Author Topic: Extracting data from an html string  (Read 2745 times)

Using a TCPObject I can get the line
"<div class="message" id="a47c0"><span class="chatAvatar" src="http://forum.blockland.us/avatarUpload/avatar_num" /><b> <a href="http://forum.blockland.us/index.php?action=profile;u=profilenumber">Username</a></b>: Message</div>"

How would I go about extracting the username and the message forom this string. No I cannot use an HTMLObject because this requires POST instead of GET.

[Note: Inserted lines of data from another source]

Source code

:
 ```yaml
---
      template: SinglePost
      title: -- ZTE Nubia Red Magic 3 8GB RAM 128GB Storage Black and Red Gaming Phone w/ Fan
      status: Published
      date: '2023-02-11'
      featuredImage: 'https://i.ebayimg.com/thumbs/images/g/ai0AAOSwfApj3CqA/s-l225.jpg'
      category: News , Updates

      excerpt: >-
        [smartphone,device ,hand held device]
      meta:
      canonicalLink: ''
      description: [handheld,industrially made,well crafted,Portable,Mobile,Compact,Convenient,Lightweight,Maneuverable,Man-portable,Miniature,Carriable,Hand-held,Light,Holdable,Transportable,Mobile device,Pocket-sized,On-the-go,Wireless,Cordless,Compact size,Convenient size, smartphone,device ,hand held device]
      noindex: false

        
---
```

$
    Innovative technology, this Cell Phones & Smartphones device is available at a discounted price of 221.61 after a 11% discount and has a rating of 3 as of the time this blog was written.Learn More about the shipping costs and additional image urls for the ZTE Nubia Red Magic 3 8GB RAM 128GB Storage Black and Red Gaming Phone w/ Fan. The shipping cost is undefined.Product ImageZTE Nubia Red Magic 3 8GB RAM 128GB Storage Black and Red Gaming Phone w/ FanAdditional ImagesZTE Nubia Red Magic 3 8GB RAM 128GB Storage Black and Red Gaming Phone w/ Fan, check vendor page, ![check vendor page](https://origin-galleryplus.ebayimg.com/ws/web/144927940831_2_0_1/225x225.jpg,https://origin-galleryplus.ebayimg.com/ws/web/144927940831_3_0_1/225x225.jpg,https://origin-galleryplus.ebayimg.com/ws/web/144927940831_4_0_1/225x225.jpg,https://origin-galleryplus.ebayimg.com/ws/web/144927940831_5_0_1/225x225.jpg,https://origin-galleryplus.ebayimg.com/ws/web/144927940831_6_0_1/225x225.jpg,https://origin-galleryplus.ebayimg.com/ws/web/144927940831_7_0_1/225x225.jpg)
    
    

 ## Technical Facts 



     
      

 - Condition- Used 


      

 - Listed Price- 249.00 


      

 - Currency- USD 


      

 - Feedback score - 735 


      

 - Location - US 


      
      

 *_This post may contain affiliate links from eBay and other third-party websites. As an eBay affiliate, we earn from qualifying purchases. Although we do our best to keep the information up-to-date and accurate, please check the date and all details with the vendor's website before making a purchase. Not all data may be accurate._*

"<div class="message" id="a47c0"><span class="chatAvatar" src="http://forum.blockland.us/avatarUpload/avatar_num" /><b> <a href="http://forum.blockland.us/index.php?action=profile;u=profilenumber">Username</a></b>: Message</div>"
Code: [Select]
function parse(%string)
{
    for(%q=0;%q<getStrLen(%string);%q++)
    {
        %char=getSubStr(%string,%q,1);
        if(%char$=">")
            %start=%q;
        if(%char$="<"&&%start!$="")
        {
            %word=getSubStr(%string,%start,%q);
            %start="";
            return %word;
        }
    }
}

Something like this should return everything in between then >< signs, which is a space and the name/message, and a : according to what you got. Then just parse out the one : and ignore the first space. (I'm not sure if return breaks a for loop or not)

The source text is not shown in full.